Paul Simpson, former editor of FourFourTwo wrote that “We all have a World Cup that feels less like a tournament than a rite of passage, introducing us to idols, emotions and intrigue we will remember for the rest of our lives..” For me that World Cup was Italia 90 and the idol I was introduced to was ‘Il Divin Codino‘, Roberto Baggio.
As a player, Baggio will be remembered as one of the all-time greats in Italy. Following his controversial transfer from Fiorentina to Juventus in 1990 the Viola fans rioted on the streets in Florence and anyone that witnessed his performances for the Azzurri during Italia ‘90 can see the reasons for the outcry in Florence. His solo effort against Czechoslovakia was perhaps goal of the tournament and demonstrated to the entire world exactly why Juve broke the world transfer record to sign him.

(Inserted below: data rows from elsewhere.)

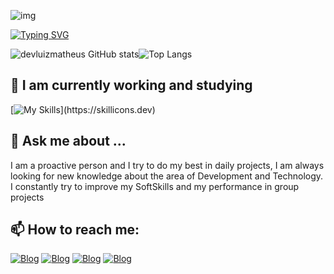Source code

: ![img]([https://i.pinimg.com/originals/74/63/59/74635989b770a38189fff31a8ef152ea.gif])

[![Typing SVG](https://readme-typing-svg.herokuapp.com?font=Kode+Mono&pause=1000&color=F7F7F7&center=True&random=false&width=435&lines=Hello+Dev's,+Welcome+My+Profile;My+Name+is+Luiz+Matheus;I'm+18+years+old;I'm+From+Paraíba,Brazil;I+study+Computer+Science)](https://git.io/typing-svg)

![devluizmatheus GitHub stats](https://github-readme-stats.vercel.app/api?username=devluizmatheus&show_icons=true&theme=transparent&text_color=FFFFFF)![Top Langs](https://github-readme-stats.vercel.app/api/top-langs/?username=devluizmatheus&layout=compact&text_color=FFFFFF&theme=transparent&hide=jupyter%20notebook)

## 🔭 I am currently working and studying
[![My Skills](https://skillicons.dev/icons?i=python,html,css,mysql,)](https://skillicons.dev)

## 💬 Ask me about ...
I am a proactive person and I try to do my best in daily projects, I am always looking for new knowledge about the area of ​​Development and Technology. I constantly try to improve my SoftSkills and my performance in group projects
## 📫 How to reach me:

[![Blog](https://img.shields.io/badge/Instagram-E4405F?style=for-the-badge&logo=instagram&logoColor=white)](https://www.instagram.com/luiz.matheus.angel/?next=%2F)
[![Blog](https://img.shields.io/badge/Gmail-D14836?style=for-the-badge&logo=gmail&logoColor=white)](luizmatheusoleite@gmail.com)
[![Blog](https://img.shields.io/badge/WhatsApp-25D366?style=for-the-badge&logo=whatsapp&logoColor=white)](+55(83)993853791)
[![Blog](https://img.shields.io/badge/LinkedIn-0077B5?style=for-the-badge&logo=linkedin&logoColor=white)](https://www.linkedin.com/in/luiz-matheus-oliveira-leite-51304a2b6/)
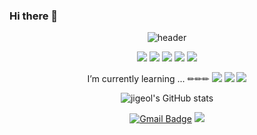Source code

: ### Hi there 👋

<div align='center'> 

![header](https://capsule-render.vercel.app/api?type=cylinder&color=auto&text=Jigeol&nbsp;GitHub!&animation=twinkling&fontSize=40)

<img src="https://img.shields.io/badge/Python-3776AB?style=flat-square&logo=python&logoColor=white"/>

<img src="https://img.shields.io/badge/Django-092E20?style=flat-square&logo=Django&logoColor=white"/>

<img src="https://img.shields.io/badge/Flask-000000?style=flat-square&logo=Flask&logoColor=white"/>

<img src="https://img.shields.io/badge/Vue.js-4FC08D?style=flat-square&logo=Vue-dot-js&logoColor=white"/>

<img src="https://img.shields.io/badge/JavaScript-F7DF1E?style=flat-square&logo=JavaScript&logoColor=white"/>


<span>I’m currently learning ... ✏✏✏ </span>
<img src="https://img.shields.io/badge/Spring%20Boot-6DB33F?style=flat-square&logo=Spring&logoColor=white"/>
<img src="https://img.shields.io/badge/React-61DAFB?style=flat-square&logo=React&logoColor=white"/>
<img src="https://img.shields.io/badge/Next.js-000000?style=flat-square&logo=Next-dot-js&logoColor=white"/>


![jigeol's GitHub stats](https://github-readme-stats.vercel.app/api?username=jiyaaany&show_icons=true)

[![Gmail Badge](https://img.shields.io/badge/Gmail-d14836?style=flat-square&logo=Gmail&logoColor=white&link=mailto:jiyaaany@gmail.com)](mailto:jiyaaany@gmail.com)
<a href="https://velog.io/@jiyaaany"><img src="https://img.shields.io/badge/velog-1DBF73?style=flat-square&logo=Vimeo&logoColor=white"/></a>

</div>

<!--
**jiyaaany/jiyaaany** is a ✨ _special_ ✨ repository because its `README.md` (this file) appears on your GitHub profile.

Here are some ideas to get you started:

- 🔭 I’m currently working on ...
- 🌱 I’m currently learning ...
- 👯 I’m looking to collaborate on ...
- 🤔 I’m looking for help with ...
- 💬 Ask me about ...
- 📫 How to reach me: ...
- 😄 Pronouns: ...
- ⚡ Fun fact: ...
-->
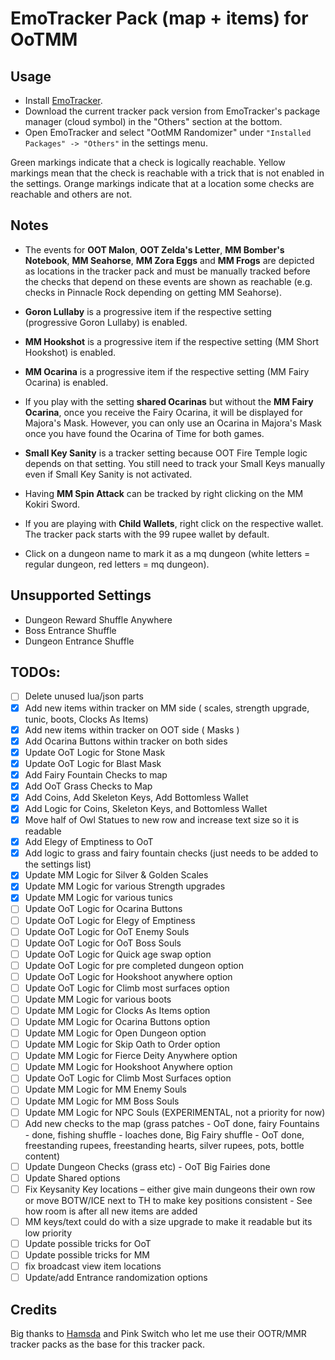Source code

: # EmoTracker Pack (map + items) for OoTMM

## Usage

- Install [EmoTracker](https://emotracker.net/download/).
- Download the current tracker pack version from EmoTracker's package manager (cloud symbol) in the "Others" section at the bottom.
- Open EmoTracker and select "OotMM Randomizer" under `"Installed Packages" -> "Others"` in the settings menu.

Green markings indicate that a check is logically reachable. Yellow markings mean that the check is reachable with a trick that is not enabled in the settings. Orange markings indicate that at a location some checks are reachable and others are not.

## Notes

- The events for **OOT Malon**, **OOT Zelda's Letter**, **MM Bomber's Notebook**, **MM Seahorse**, **MM Zora Eggs** and **MM Frogs** are depicted as locations in the tracker pack and must be manually tracked before the checks that depend on these events are shown as reachable (e.g. checks in Pinnacle Rock depending on getting MM Seahorse).

- **Goron Lullaby** is a progressive item if the respective setting (progressive Goron Lullaby) is enabled.

- **MM Hookshot** is a progressive item if the respective setting (MM Short Hookshot) is enabled.

- **MM Ocarina** is a progressive item if the respective setting (MM Fairy Ocarina) is enabled.

- If you play with the setting **shared Ocarinas** but without the **MM Fairy Ocarina**, once you receive the Fairy Ocarina, it will be displayed for Majora's Mask. However, you can only use an Ocarina in Majora's Mask once you have found the Ocarina of Time for both games.

- **Small Key Sanity** is a tracker setting because OOT Fire Temple logic depends on that setting. You still need to track your Small Keys manually even if Small Key Sanity is not activated.

- Having **MM Spin Attack** can be tracked by right clicking on the MM Kokiri Sword.

- If you are playing with **Child Wallets**, right click on the respective wallet. The tracker pack starts with the 99 rupee wallet by default.

- Click on a dungeon name to mark it as a mq dungeon (white letters = regular dungeon, red letters = mq dungeon).

## Unsupported Settings

- Dungeon Reward Shuffle Anywhere
- Boss Entrance Shuffle
- Dungeon Entrance Shuffle

## TODOs:

- [ ] Delete unused lua/json parts
- [X] Add new items within tracker on MM side ( scales, strength upgrade, tunic, boots, Clocks As Items)
- [X] Add new items within tracker on OOT side ( Masks )
- [X] Add Ocarina Buttons within tracker on both sides
- [X] Update OoT Logic for Stone Mask 
- [X] Update OoT Logic for Blast Mask
- [X] Add Fairy Fountain Checks to map
- [X] Add OoT Grass Checks to Map
- [X] Add Coins, Add Skeleton Keys, Add Bottomless Wallet
- [X] Add Logic for Coins, Skeleton Keys, and Bottomless Wallet
- [X] Move half of Owl Statues to new row and increase text size so it is readable 
- [X] Add Elegy of Emptiness to OoT
- [X] Add logic to grass and fairy fountain checks (just needs to be added to the settings list)
- [X] Update MM Logic for Silver & Golden Scales
- [X] Update MM Logic for various Strength upgrades
- [X] Update MM Logic for various tunics
- [ ] Update OoT Logic for Ocarina Buttons
- [ ] Update OoT Logic for Elegy of Emptiness
- [ ] Update OoT Logic for OoT Enemy Souls
- [ ] Update OoT Logic for OoT Boss Souls
- [ ] Update OoT Logic for Quick age swap option
- [ ] Update OoT Logic for pre completed dungeon option
- [ ] Update OoT Logic for Hookshoot anywhere option
- [ ] Update OoT Logic for Climb most surfaces option
- [ ] Update MM Logic for various boots
- [ ] Update MM Logic for Clocks As Items option
- [ ] Update MM Logic for Ocarina Buttons option
- [ ] Update MM Logic for Open Dungeon option
- [ ] Update MM Logic for Skip Oath to Order option
- [ ] Update MM Logic for Fierce Deity Anywhere option
- [ ] Update MM Logic for Hookshoot Anywhere option
- [ ] Update OoT Logic for Climb Most Surfaces option
- [ ] Update MM Logic for MM Enemy Souls
- [ ] Update MM Logic for MM Boss Souls
- [ ] Update MM Logic for NPC Souls (EXPERIMENTAL, not a priority for now)
- [ ] Add new checks to the map (grass patches - OoT done, fairy Fountains - done, fishing shuffle - loaches done, Big Fairy shuffle - OoT done, freestanding rupees, freestanding hearts, silver rupees, pots, bottle content)
- [ ] Update Dungeon Checks (grass etc) - OoT Big Fairies done
- [ ] Update Shared options
- [ ] Fix Keysanity Key locations – either give main dungeons their own row or move BOTW/ICE next to TH to make key positions consistent - See how room is after all new items are added
- [ ] MM keys/text could do with a size upgrade to make it readable but its low priority
- [ ] Update possible tricks for OoT
- [ ] Update possible tricks for MM
- [ ] fix broadcast view item locations
- [ ] Update/add Entrance randomization options

## Credits

Big thanks to [Hamsda](https://github.com/Hamsda/EmoTrackerPacks) and Pink Switch who let me use their OOTR/MMR tracker packs as the base for this tracker pack.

His performances for Juve justified his hefty price tag and one of my fondest memories of Baggio as a Juve player was his performance in the first leg of the UEFA Cup Final against Borussia Dortmund in 1993 which led to Juve lifting the trophy after the return leg in Turin. The beauty of Baggio was his ability to make everything look so easy, especially his trademark move of rounding the keeper at the last second and slotting the ball home, a skill that is rarely seen nowadays. Every time he received the ball you got the feeling that something special was going to happen.

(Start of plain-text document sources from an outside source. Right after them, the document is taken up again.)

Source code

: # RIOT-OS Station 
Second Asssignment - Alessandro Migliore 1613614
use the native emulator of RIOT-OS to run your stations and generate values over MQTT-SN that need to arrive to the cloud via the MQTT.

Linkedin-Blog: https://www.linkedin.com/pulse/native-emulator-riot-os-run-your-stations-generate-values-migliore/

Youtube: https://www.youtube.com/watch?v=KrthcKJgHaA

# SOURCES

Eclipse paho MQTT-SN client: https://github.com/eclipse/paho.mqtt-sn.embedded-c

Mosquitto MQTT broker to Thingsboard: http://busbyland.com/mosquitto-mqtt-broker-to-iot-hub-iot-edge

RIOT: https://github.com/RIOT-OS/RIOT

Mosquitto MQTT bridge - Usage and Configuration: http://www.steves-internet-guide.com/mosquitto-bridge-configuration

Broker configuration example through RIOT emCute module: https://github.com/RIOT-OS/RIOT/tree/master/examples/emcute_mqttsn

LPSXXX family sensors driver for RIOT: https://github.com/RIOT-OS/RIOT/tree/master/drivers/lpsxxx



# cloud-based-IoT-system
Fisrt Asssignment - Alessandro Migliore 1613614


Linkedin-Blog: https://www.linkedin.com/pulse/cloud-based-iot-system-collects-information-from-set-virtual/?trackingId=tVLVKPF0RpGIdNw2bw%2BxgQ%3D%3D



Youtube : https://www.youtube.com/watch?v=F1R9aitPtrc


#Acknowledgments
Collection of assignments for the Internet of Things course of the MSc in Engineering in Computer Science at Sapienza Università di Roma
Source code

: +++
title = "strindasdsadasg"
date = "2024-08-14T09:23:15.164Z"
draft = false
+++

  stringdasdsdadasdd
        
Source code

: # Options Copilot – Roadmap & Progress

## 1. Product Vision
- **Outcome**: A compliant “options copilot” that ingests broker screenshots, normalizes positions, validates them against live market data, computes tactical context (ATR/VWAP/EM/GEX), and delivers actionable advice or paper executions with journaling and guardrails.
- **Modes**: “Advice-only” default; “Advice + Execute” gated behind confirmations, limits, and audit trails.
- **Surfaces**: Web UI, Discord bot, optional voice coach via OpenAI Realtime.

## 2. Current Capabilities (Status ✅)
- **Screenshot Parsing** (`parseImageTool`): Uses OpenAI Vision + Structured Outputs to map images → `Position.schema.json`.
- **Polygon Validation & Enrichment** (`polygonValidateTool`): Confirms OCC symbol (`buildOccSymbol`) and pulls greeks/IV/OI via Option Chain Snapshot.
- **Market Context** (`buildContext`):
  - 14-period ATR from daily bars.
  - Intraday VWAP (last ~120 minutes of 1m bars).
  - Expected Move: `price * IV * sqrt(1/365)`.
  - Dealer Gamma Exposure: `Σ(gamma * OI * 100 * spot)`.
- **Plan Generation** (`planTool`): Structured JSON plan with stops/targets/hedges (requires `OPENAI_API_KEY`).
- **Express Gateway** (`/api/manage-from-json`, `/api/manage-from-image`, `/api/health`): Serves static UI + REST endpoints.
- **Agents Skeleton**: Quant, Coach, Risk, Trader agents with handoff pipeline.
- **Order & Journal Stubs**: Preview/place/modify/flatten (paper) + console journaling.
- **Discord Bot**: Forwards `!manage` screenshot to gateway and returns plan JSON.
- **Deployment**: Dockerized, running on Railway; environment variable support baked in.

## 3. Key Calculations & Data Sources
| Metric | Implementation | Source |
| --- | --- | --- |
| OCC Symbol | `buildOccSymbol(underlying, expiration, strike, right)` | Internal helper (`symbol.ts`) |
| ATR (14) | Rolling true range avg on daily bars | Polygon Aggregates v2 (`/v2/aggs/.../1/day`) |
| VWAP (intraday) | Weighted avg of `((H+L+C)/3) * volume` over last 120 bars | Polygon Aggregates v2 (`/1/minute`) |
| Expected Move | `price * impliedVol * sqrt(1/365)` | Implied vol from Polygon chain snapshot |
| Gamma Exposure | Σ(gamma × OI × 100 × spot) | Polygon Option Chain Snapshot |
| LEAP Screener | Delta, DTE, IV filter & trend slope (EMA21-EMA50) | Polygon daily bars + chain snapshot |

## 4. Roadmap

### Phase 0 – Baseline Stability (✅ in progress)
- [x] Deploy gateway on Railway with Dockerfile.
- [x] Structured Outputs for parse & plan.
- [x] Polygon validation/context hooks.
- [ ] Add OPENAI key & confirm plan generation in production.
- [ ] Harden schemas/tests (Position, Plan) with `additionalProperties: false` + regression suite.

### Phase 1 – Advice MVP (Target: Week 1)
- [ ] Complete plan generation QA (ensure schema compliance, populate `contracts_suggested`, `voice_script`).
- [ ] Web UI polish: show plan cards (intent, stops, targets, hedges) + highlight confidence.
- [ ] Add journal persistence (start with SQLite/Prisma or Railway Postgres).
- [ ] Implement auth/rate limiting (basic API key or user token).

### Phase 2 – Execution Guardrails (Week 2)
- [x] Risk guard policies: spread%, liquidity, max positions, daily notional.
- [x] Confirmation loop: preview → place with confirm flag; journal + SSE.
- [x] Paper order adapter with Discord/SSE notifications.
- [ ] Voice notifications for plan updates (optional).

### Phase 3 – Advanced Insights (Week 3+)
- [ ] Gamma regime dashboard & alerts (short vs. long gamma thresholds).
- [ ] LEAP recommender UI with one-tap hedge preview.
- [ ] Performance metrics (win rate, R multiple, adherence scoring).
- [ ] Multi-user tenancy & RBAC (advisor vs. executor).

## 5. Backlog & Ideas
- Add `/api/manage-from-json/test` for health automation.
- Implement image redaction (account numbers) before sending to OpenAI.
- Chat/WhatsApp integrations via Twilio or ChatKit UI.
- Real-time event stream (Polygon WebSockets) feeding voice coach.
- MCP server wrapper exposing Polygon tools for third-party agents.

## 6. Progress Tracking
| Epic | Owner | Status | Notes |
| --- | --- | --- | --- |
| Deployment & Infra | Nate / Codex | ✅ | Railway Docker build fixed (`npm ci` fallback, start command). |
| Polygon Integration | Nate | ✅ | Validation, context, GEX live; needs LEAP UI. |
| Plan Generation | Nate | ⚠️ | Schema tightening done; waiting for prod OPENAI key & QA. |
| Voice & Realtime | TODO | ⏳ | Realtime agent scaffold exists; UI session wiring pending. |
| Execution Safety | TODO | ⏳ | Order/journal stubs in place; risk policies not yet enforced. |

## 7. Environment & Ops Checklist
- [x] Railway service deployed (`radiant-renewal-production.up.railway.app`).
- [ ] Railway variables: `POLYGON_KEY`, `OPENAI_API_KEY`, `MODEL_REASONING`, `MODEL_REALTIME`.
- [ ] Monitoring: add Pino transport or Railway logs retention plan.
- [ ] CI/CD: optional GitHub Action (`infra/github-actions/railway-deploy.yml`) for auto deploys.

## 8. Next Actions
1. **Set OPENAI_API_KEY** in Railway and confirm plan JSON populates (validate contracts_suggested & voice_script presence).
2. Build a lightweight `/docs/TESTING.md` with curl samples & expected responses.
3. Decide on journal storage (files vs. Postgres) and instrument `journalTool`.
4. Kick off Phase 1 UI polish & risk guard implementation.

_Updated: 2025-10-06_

This was no more evident than at USA ‘94 when he almost single-handedly carried Italy to the World Cup Final. Following a disastrous start to the tournament which included him being substituted against Norway after Italy were reduced to 10 men, Baggio returned to save Italy’s blushes against Nigeria and consequently scored the winner against Spain in the quarter-finals before his man of the match display against Bulgaria in the last four. When Baggio pulled his hamstring in that game Italy’s heart sank. Sporting a heavily strapped thigh he did go on to play in the final only to have the misfortune of being the man whose tragic penalty miss led to Brazil’s triumph in a game that he was never fit to play in.
During Baggio’s rollercoaster career which included a career-threatening knee injury at a young age, winning various titles with Juventus and Milan, the heartache of missing that World Cup Final penalty, being crowned European and World footballer of the year and becoming a legend with provincial club Brescia (a club that in his honour retired the number 10 jersey), Baggio always remained a very humble man and a true role model.
Outside of football Baggio led a very normal life. He avoided the limelight that so many footballers choose to become a part of. He married his childhood sweetheart, remained a real family man and spent his spare time enjoying hobbies such as hunting – on occasion with his good friend Gabriel Batistuta. It is hard to believe that someone capable of producing such magic on the pitch remained such a modest and normal person. A veritable legend of the Italian game, Baggio is truly deserving of the ‘Il Divin Codino’ moniker.